Aug 2, 2009

Run Aground on the Shores of Freedom

By Alex Kotlowitz
Sunday, August 2, 2009

THE SNAKEHEAD

An Epic Tale of the Chinatown Underworld and the American Dream

By Patrick

Radden Keefe

Doubleday.

414 pp. $27.50

In the early morning hours of June 6, 1993, a small, weathered freighter, the Golden Venture, ran aground along the shoreline of New York's Rockaway Beach. It was carrying 300 people from China's Fujian province. Most were men, though there was also a handful of women and children aboard. It was in many ways an age-old journey: immigrants risking their lives for a better life. But this was different. Each had paid $35,000 to smugglers (the going rate is now upward of $70,000), and when the ship beached (purposefully, it turns out) those on board, who were already weakened by the 120-day voyage, were ordered by the smugglers to jump into the rough surf and swim ashore. The sea was so turbulent that it flipped a 22-foot Boston Whaler sent out to rescue the swimmers. Ten of the Chinese men died. The rest lay exhausted in the sand, tended to by medics, given food and water, and then arrested.

"For much of its history," Patrick Radden Keefe writes, "the United States has suffered from a kind of bipolarity when it comes to matters of immigration." And so it was that the men and women on the Golden Venture were not embraced but instead imprisoned, most of them in a jail in York, Pa., where they remained for three years while the government tried to figure out how it viewed them: as illegal immigrants or refugees -- or something in between. Indeed, the Golden Venture, which Keefe points out brought "the single largest arrival of illegal aliens in modern American history," came to symbolize the tightly wound tension that has long characterized this nation's stance on immigration: the instinct to take in the tired and the poor versus the oft-expressed inclination to return new arrivals to their home countries. "The Snakehead" evocatively captures our yin and yang over immigration policy.
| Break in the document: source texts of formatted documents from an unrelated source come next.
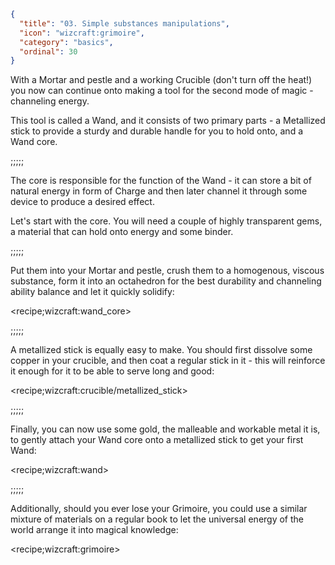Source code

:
 ```json
{
  "title": "03. Simple substances manipulations",
  "icon": "wizcraft:grimoire",
  "category": "basics",
  "ordinal": 30
}
```

With a Mortar and pestle and a working Crucible (don't turn off the heat!)
you now can continue onto making a tool for the second mode of magic -
channeling energy.


This tool is called a Wand, and it consists of two primary parts - a Metallized
stick to provide a sturdy and durable handle for you to hold onto, and a Wand
core.

;;;;;

The core is responsible for the function of the Wand - it can store a bit
of natural energy in form of Charge and then later channel it through some
device to produce a desired effect.


Let's start with the core. You will need a couple of highly transparent gems,
a material that can hold onto energy and some binder.

;;;;;

Put them into your Mortar and pestle, crush them to a homogenous, viscous
substance, form it into an octahedron for the best durability and channeling
ability balance and let it quickly solidify:

<recipe;wizcraft:wand_core>

;;;;;

A metallized stick is equally easy to make. You should first dissolve some
copper in your crucible, and then coat a regular stick in it - this will
reinforce it enough for it to be able to serve long and good:

<recipe;wizcraft:crucible/metallized_stick>

;;;;;

Finally, you can now use some gold, the malleable and workable metal it is,
to gently attach your Wand core onto a metallized stick to get your first
Wand:

<recipe;wizcraft:wand>

;;;;;

Additionally, should you ever lose your Grimoire, you could use a similar
mixture of materials on a regular book to let the universal energy of the
world arrange it into magical knowledge:

<recipe;wizcraft:grimoire>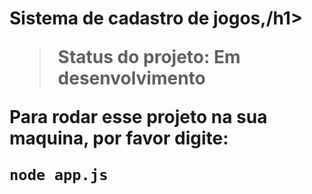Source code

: <h1> Sistema de cadastro de jogos,/h1>

> Status do projeto: Em desenvolvimento

Para rodar esse projeto na sua maquina, por favor digite:

```
node app.js
```
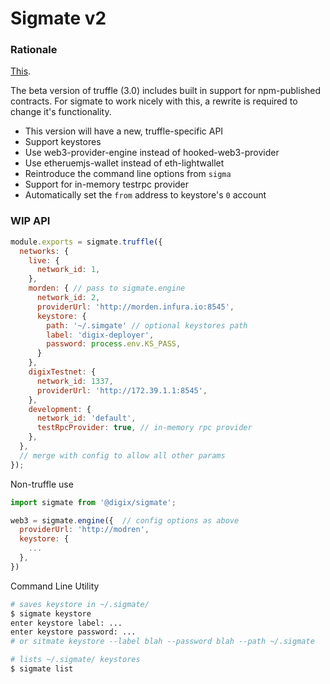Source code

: # Sigmate v2

### Rationale

[This](https://github.com/ConsenSys/example-truffle-library/blob/master/truffle.js).

The beta version of truffle (3.0) includes built in support for npm-published contracts. For sigmate to work nicely with this, a rewrite is required to change it's functionality.

* This version will have a new, truffle-specific API
* Support keystores
* Use web3-provider-engine instead of hooked-web3-provider
* Use etheruemjs-wallet instead of eth-lightwallet
* Reintroduce the command line options from `sigma`
* Support for in-memory testrpc provider
* Automatically set the `from` address to keystore's `0` account

### WIP API

```javascript
module.exports = sigmate.truffle({
  networks: {
    live: {
      network_id: 1,
    },
    morden: { // pass to sigmate.engine
      network_id: 2,
      providerUrl: 'http://morden.infura.io:8545',
      keystore: {
        path: '~/.simgate' // optional keystores path
        label: 'digix-deployer',
        password: process.env.KS_PASS,
      }
    },
    digixTestnet: {
      network_id: 1337,
      providerUrl: 'http://172.39.1.1:8545',
    },
    development: {
      network_id: 'default',
      testRpcProvider: true, // in-memory rpc provider
    },
  },
  // merge with config to allow all other params
});
```

Non-truffle use

```javascript
import sigmate from '@digix/sigmate';

web3 = sigmate.engine({  // config options as above
  providerUrl: 'http://modren',
  keystore: {
    ...
  },
})
```

Command Line Utility

```bash
# saves keystore in ~/.sigmate/
$ sigmate keystore
enter keystore label: ...
enter keystore password: ...
# or sitmate keystore --label blah --password blah --path ~/.sigmate

# lists ~/.sigmate/ keystores
$ sigmate list
```
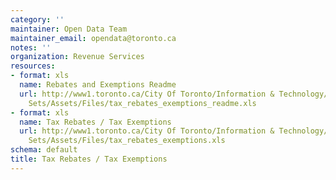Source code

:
 ```yaml
---
category: ''
maintainer: Open Data Team
maintainer_email: opendata@toronto.ca
notes: ''
organization: Revenue Services
resources:
- format: xls
  name: Rebates and Exemptions Readme
  url: http://www1.toronto.ca/City Of Toronto/Information & Technology/Open Data/Data
    Sets/Assets/Files/tax_rebates_exemptions_readme.xls
- format: xls
  name: Tax Rebates / Tax Exemptions
  url: http://www1.toronto.ca/City Of Toronto/Information & Technology/Open Data/Data
    Sets/Assets/Files/tax_rebates_exemptions.xls
schema: default
title: Tax Rebates / Tax Exemptions
---
```

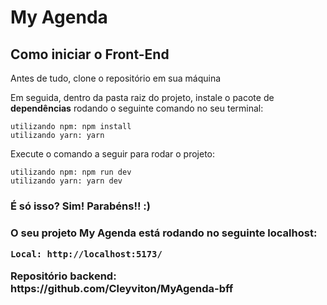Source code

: <h1> My Agenda </h1>

<h2> Como iniciar o Front-End </h2>

<p>Antes de tudo, clone o repositório em sua máquina</p>

<p> Em seguida, dentro da pasta raiz do projeto, instale o pacote de <strong>dependências</strong> rodando o seguinte comando no seu terminal:</p>

```shell
utilizando npm: npm install
utilizando yarn: yarn
```

<p>Execute o comando a seguir para rodar o projeto:</p>

```shell
utilizando npm: npm run dev
utilizando yarn: yarn dev
```

<h3>É só isso? Sim! Parabéns!! :)<h3>

<p>O seu projeto My Agenda está rodando no seguinte localhost:</p>

```shell
Local: http://localhost:5173/
```

<p>Repositório backend: https://github.com/Cleyviton/MyAgenda-bff</p>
Even if you know where you stand, you'll get tossed about enough in this compelling narrative that you won't necessarily end up where you began.

"The Snakehead," thankfully, is not a polemic. It's a rich, beautifully told story, so suspenseful and with so many unexpected twists that in places it reads like a John le Carré novel. Keefe, a masterful storyteller with the keen eye of a seasoned reporter, paints a discomforting picture of a worldwide smuggling network so lucrative that an INS agent renowned for his pluck and persistence is himself eventually drawn to the allure and the enormous profits of the trade. The numbers astound. During a two-year period when many Chinese were smuggled from Canada through a Mohawk reservation in the United States (a story captured in the extraordinary movie "The Frozen River"), the Native American smugglers made an estimated $170 million.

The spine of "The Snakehead" is the account of Cheng Chui Ping, known to most as Sister Ping, an aloof if not eccentric woman who helped finance the Golden Venture. An immigrant herself from Fujian province, Sister Ping built and headed a global smuggling empire, an underground network that extended from Asia to Africa and Latin America, all stops along the way to the ultimate destination: the United States. Sister Ping made a small fortune trading in humans, which it becomes abundantly clear is a cutthroat, often brazenly violent business, measured not only by street shootouts between rival smugglers but also by the brutal nature of the travel itself, including the claustrophobic and odorous voyage in the small hold of the Golden Venture, which Keefe recounts in haunting detail. Food and water were so scarce that fights would break out. One of the smuggled Fujianese became so unhinged that he mindlessly pressed buttons on a handheld video game long after the batteries had died. Another passenger told Keefe, "I think it changed many people, being on that ship."

The ship also changed others, as well. When many of the Chinese were detained in a prison in the working-class town of York, some of the locals befriended the new captives and then took up their cause, arguing -- convincingly -- that they should be permitted to stay in this country. But beginning with the 1996 Illegal Immigration Reform and Immigrant Responsibility Act and then reinforced by post-9/11 hysteria, our nation has become less welcoming to those seeking refuge. We now detain roughly 300,000 people, most of them accused of entering this country illegally, most of them awaiting deportation.

Yet, as Keefe suggests, it's ingrained in the history of this country that "many an immigration story begins with some transgression, large or small." Indeed, Sister Ping, who is now serving time in prison, has become a folk hero in her Chinatown neighborhood, or as Keefe observes, "a latter-day Harriet Tubman who risked imprisonment to shepherd her countrymen to freedom." This is one of the freshest accounts of modern-day migration I've read, one filled with moral ambiguity, one that doesn't pretend to have the answers, one that in these times feels like essential reading.

Alex Kotlowitz is the author of three books, including, most recently, "Never a City So Real." He teaches writing at Northwestern University.